Beyond the reach of PEG, SFC estimates that there are 10,000 3- and 4-year-olds across the state not enrolled in any form of early education program that could enroll if An Act Ensuring High-Quality Early Education becomes law. Many of these children are in the 13 communities that already have state-approved preschool expansion plans ready to go. They’re just waiting for implementation funding. These communities are: Athol, Boston, Brockton, Cape Cod, Fall River, Holyoke, Lawrence, Lowell, New Bedford, North Adams, Pittsfield, Springfield, Somerville, and Worcester.


Investing in the early education workforce:

There is a workforce crisis in early education and care. Low salaries are driving current teachers out of preschool classrooms – and making it close to impossible to attract new ones.

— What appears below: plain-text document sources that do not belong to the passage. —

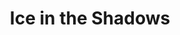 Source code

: ---
portfolio: ice
title:  "Ice in the Shadows"
description: "A Web comic"
content: ""
layout: port-v-ice-chapter-one
set: ice
--- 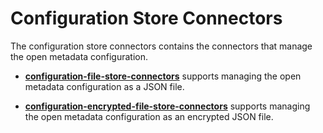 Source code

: <!-- SPDX-License-Identifier: Apache-2.0 -->
  
# Configuration Store Connectors

The configuration store connectors contains the connectors that manage
the open metadata configuration.

* **[configuration-file-store-connectors](configuration-file-store-connector)** supports managing the
open metadata configuration as a JSON file.

* **[configuration-encrypted-file-store-connectors](configuration-encrypted-file-store-connector)** supports managing
the open metadata configuration as an encrypted JSON file.
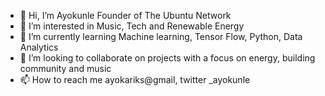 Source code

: - 👋 Hi, I’m Ayokunle Founder of The Ubuntu Network
- 👀 I’m interested in Music, Tech and Renewable Energy
- 🌱 I’m currently learning Machine learning, Tensor Flow, Python, Data Analytics
- 💞️ I’m looking to collaborate on projects with a focus on energy, building community and music
- 📫 How to reach me ayokariks@gmail, twitter _ayokunle

<!---
ayokariks/ayokariks is a ✨ special ✨ repository because its `README.md` (this file) appears on your GitHub profile.
You can click the Preview link to take a look at your changes.
--->
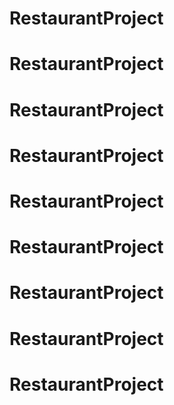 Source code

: # RestaurantProject
# RestaurantProject
# RestaurantProject
# RestaurantProject
# RestaurantProject
# RestaurantProject
# RestaurantProject
# RestaurantProject
# RestaurantProject
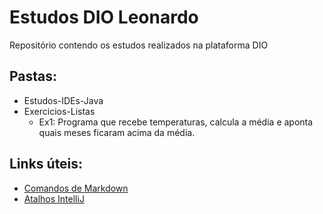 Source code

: # Estudos DIO Leonardo
Repositório contendo os estudos realizados na plataforma DIO
## Pastas:
 - Estudos-IDEs-Java
 - Exercicios-Listas
	- Ex1: Programa que recebe temperaturas, calcula a média e aponta quais meses ficaram acima da média.

## Links úteis:
 - [Comandos de Markdown](https://www.markdownguide.org/basic-syntax/)
 - [Atalhos IntelliJ](http://www.basef.com.br/index.php/Atalhos_do_IntelliJ_Idea)
 
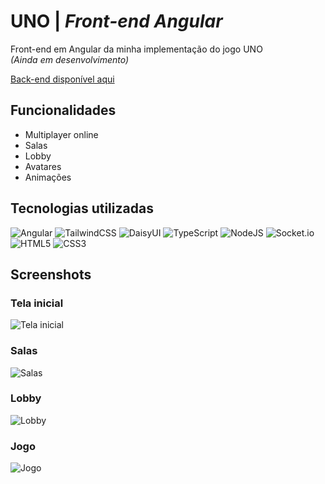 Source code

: # UNO | _Front-end Angular_

Front-end em Angular da minha implementação do jogo UNO\
_(Ainda em desenvolvimento)_

[Back-end disponível aqui](https://github.com/josejefferson/uno-backend)

## Funcionalidades

- Multiplayer online
- Salas
- Lobby
- Avatares
- Animações

## Tecnologias utilizadas

![Angular](https://img.shields.io/badge/angular-%23DD0031.svg?style=for-the-badge&logo=angular&logoColor=white)
![TailwindCSS](https://img.shields.io/badge/tailwindcss-%2338B2AC.svg?style=for-the-badge&logo=tailwind-css&logoColor=white)
![DaisyUI](https://img.shields.io/badge/daisyui-5A0EF8?style=for-the-badge&logo=daisyui&logoColor=white)
![TypeScript](https://img.shields.io/badge/typescript-%23007ACC.svg?style=for-the-badge&logo=typescript&logoColor=white)
![NodeJS](https://img.shields.io/badge/node.js-6DA55F?style=for-the-badge&logo=node.js&logoColor=white)
![Socket.io](https://img.shields.io/badge/Socket.io-black?style=for-the-badge&logo=socket.io&badgeColor=010101)
![HTML5](https://img.shields.io/badge/html5-%23E34F26.svg?style=for-the-badge&logo=html5&logoColor=white)
![CSS3](https://img.shields.io/badge/css3-%231572B6.svg?style=for-the-badge&logo=css3&logoColor=white)

## Screenshots

### Tela inicial
![Tela inicial](https://github.com/josejefferson/uno-angular/assets/52979246/6c4ecfc0-7f40-49c1-b741-86f425d6db5e)

### Salas
![Salas](https://github.com/josejefferson/uno-angular/assets/52979246/6d70c67e-2147-4f2e-a9f0-05906950fdd6)

### Lobby
![Lobby](https://github.com/josejefferson/uno-angular/assets/52979246/88e5c636-9714-42ff-b163-a18e6119af40)

### Jogo
![Jogo](https://github.com/josejefferson/uno-angular/assets/52979246/277f26e7-b193-46d1-80d2-f96154254e51)

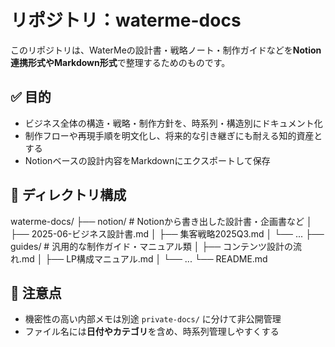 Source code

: # リポジトリ：waterme-docs

このリポジトリは、WaterMeの設計書・戦略ノート・制作ガイドなどを**Notion連携形式やMarkdown形式**で整理するためのものです。

## ✅ 目的
- ビジネス全体の構造・戦略・制作方針を、時系列・構造別にドキュメント化
- 制作フローや再現手順を明文化し、将来的な引き継ぎにも耐える知的資産とする
- Notionベースの設計内容をMarkdownにエクスポートして保存

## 📂 ディレクトリ構成
waterme-docs/
├── notion/ # Notionから書き出した設計書・企画書など
│ ├── 2025-06-ビジネス設計書.md
│ ├── 集客戦略2025Q3.md
│ └── ...
├── guides/ # 汎用的な制作ガイド・マニュアル類
│ ├── コンテンツ設計の流れ.md
│ ├── LP構成マニュアル.md
│ └── ...
└── README.md

## 🔐 注意点
- 機密性の高い内部メモは別途 `private-docs/` に分けて非公開管理
- ファイル名には**日付やカテゴリ**を含め、時系列管理しやすくする

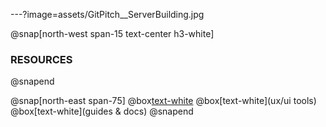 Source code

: ---?image=assets/GitPitch__ServerBuilding.jpg

@snap[north-west span-15 text-center h3-white]
### RESOURCES
@snapend

@snap[north-east span-75]
  @box[text-white](libraries)
  @box[text-white](ux/ui tools)
  @box[text-white](guides & docs)
@snapend
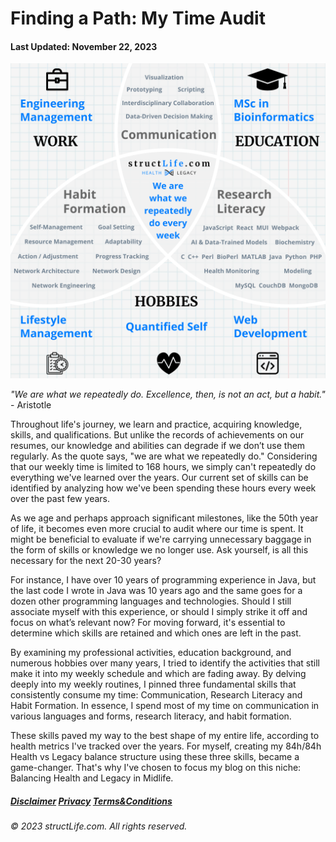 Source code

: # Finding a Path: My Time Audit

#### Last Updated: November 22, 2023

![An infographic showing the core areas of expertise and interests of a professional from structLife.com, including Engineering Management, MSc in Bioinformatics, Hobbies in Lifestyle Management, Quantified Self, and Web Development, and fundamental skills: Communication, Habit Formation, Research Literacy, all laid out in a structured diagram.](../images/products/about-2023-11-22-finding-a-path-my-time-audit.png)

*"We are what we repeatedly do. Excellence, then, is not an act, but a habit."* - Aristotle


Throughout life's journey, we learn and practice, acquiring knowledge, skills, and qualifications. But unlike the records of achievements on our resumes, our knowledge and abilities can degrade if we don’t use them regularly. As the quote says, "we are what we repeatedly do." Considering that our weekly time is limited to 168 hours, we simply can't repeatedly do everything we've learned over the years. Our current set of skills can be identified by analyzing how we've been spending these hours every week over the past few years. 


As we age and perhaps approach significant milestones, like the 50th year of life, it becomes even more crucial to audit where our time is 
spent. It might be beneficial to evaluate if we're carrying unnecessary baggage in the form of skills or knowledge we no longer use. Ask yourself, is all this necessary for the next 20-30 years?


For instance, I have over 10 years of programming experience in Java, but the last code I wrote in Java was 10 years ago and the same goes for a dozen other programming languages and technologies. Should I still associate myself with this experience, or should I simply strike it off and focus on what’s relevant now? For moving forward, it's essential to determine which skills are retained and which ones are left in the past.


By examining my professional activities, education background, and numerous hobbies over many years, I tried to identify the activities that still make it into my weekly schedule and which are fading away. By delving deeply into my weekly routines, I pinned three fundamental skills that consistently consume my time: Communication, Research Literacy and Habit Formation.  In essence, I spend most of my time on communication in various languages and forms, research literacy, and habit formation.


These skills paved my way to the best shape of my entire life, according to health metrics I've tracked over the years. For myself, creating my 84h/84h Health vs Legacy balance structure using these three skills, became a game-changer. That's why I've chosen to focus my blog on this niche: Balancing Health and Legacy in Midlife.


##### [Disclaimer](/about-disclaimer)  [Privacy](/about-privacy-policy)  [Terms&Conditions](/about-terms-conditions)

###### © 2023 structLife.com. All rights reserved. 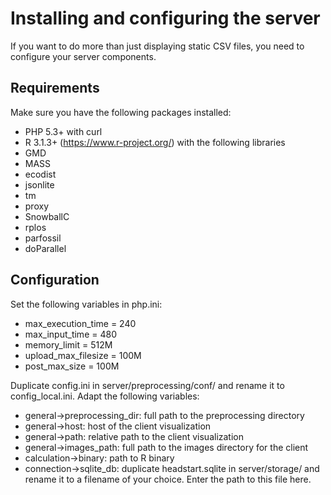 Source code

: # Installing and configuring the server

If you want to do more than just displaying static CSV files, you need to configure your server components.

## Requirements

Make sure you have the following packages installed:

* PHP 5.3+ with curl
* R 3.1.3+ (https://www.r-project.org/) with the following libraries
 * GMD
 * MASS
 * ecodist
 * jsonlite
 * tm
 * proxy
 * SnowballC
 * rplos
 * parfossil
 * doParallel

## Configuration

Set the following variables in php.ini:

* max_execution_time = 240
* max_input_time = 480
* memory_limit = 512M
* upload_max_filesize = 100M
* post_max_size = 100M

Duplicate config.ini in server/preprocessing/conf/ and rename it to config_local.ini. Adapt the following variables:

* general->preprocessing_dir: full path to the preprocessing directory
* general->host: host of the client visualization
* general->path: relative path to the client visualization
* general->images_path: full path to the images directory for the client 
* calculation->binary: path to R binary
* connection->sqlite_db: duplicate headstart.sqlite in server/storage/ and rename it to a filename of your choice. Enter the path to this file here.

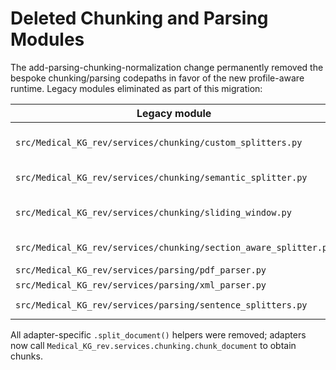 # Deleted Chunking and Parsing Modules

The add-parsing-chunking-normalization change permanently removed the bespoke
chunking/parsing codepaths in favor of the new profile-aware runtime. Legacy
modules eliminated as part of this migration:

| Legacy module | Replacement |
|---------------|-------------|
| `src/Medical_KG_rev/services/chunking/custom_splitters.py` | ChunkerPort with LangChain/Hugging Face wrappers |
| `src/Medical_KG_rev/services/chunking/semantic_splitter.py` | `LangChainChunker` (recursive splitter) |
| `src/Medical_KG_rev/services/chunking/sliding_window.py` | LangChain RecursiveCharacterTextSplitter profiles |
| `src/Medical_KG_rev/services/chunking/section_aware_splitter.py` | Profile chunkers (`profile_chunkers.py`) |
| `src/Medical_KG_rev/services/parsing/pdf_parser.py` | MinerU GPU pipeline |
| `src/Medical_KG_rev/services/parsing/xml_parser.py` | `unstructured_parser.py` |
| `src/Medical_KG_rev/services/parsing/sentence_splitters.py` | `huggingface_segmenter.py` & `syntok_segmenter.py` |

All adapter-specific `.split_document()` helpers were removed; adapters now call
`Medical_KG_rev.services.chunking.chunk_document` to obtain chunks.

An Act Ensuring High-Quality Early Education helps address this crisis by requiring pay equity for participating community-based preschool teachers relative to their peers teaching in public schools. An investment in high-quality teachers, their training and compensation, will help ensure the effectiveness of high-quality preschool and its impact on children, families, and communities. This focus aligns with major workforce proposals this year by the House, Senate, and Baker Administration.

Massachusetts trails most states in preschool investment:

 According to a 2017 report by the National Institute for Early Education Research (NIEER):

• “Massachusetts ranks 34th out of 44 states in access for 4-year-olds and 12th in access for 3-year-olds out of 29 states that served 3-year-olds.”

• “State funding per child was $3,309, an inflation-adjusted decrease of $594 from 2014-2015, ranking 42nd nationwide.” Massachusetts ranked 30th on this indicator in last year’s yearbook, and annually trails states like New Jersey, Connecticut, Rhode Island, and North Carolina.

• “Massachusetts met a weighted average 6.6 of NIEER’s 10 current quality standards benchmarks.”

Summing up, W. Steven Barnett, NIEER’s director, says, “Early childhood education is a great investment. We see Massachusetts using federal grant dollars to expand preschool enrollment, but more state resources are needed to provide the high-quality pre-K that can helps children get the best possible start in life.”

An Act Ensuring High-Quality Early Education would help address these inequities. If the bill becomes law, it would help close the achievement gap and ensure that all Massachusetts children have the opportunity to succeed in school and in life. The proposed legislation builds upon the Commonwealth’s strong policy foundation for early education, including the ongoing work of the Department of Early Education and Care and the Department of Elementary and Secondary Education (DESE). The bill capitalizes on the momentum for pre-K, including the state’s $15 million federal Preschool Expansion Grant and state-funded preschool planning grants.


More details about the bill:

Both the House and Senate version of the bills provide access to high-quality preschool programs for children in underperforming school districts through a targeted, phased-in approach. This comprehensive plan is modeled after the New Jersey Abbott preschool program, which has helped to narrow the achievement gap. Key components include:

• A focus on preschool-age children (from 2 years and 9 months to kindergarten-eligible)

• A commitment to the mixed-delivery system of public and private pre-K providers

• A multi-year phase-in of funding, beginning with “ready communities” that have state-approved implementation plans

• Priority for communities with level 5, 4, and 3 school districts as defined in DESE’s accountability framework

• Priority for communities with large percentages of high-needs students

• Adequate funding to ensure program quality and teacher salaries and qualifications comparable to the K-12 system; and

• Program quality requirements aligned with federal Preschool Expansion Grant standards, including student-to-teacher ratios of 10 to 1, with no more than 20 pre-K students; teacher qualifications and compensation; inclusion of children with disabilities; developmentally appropriate instruction; and family engagement.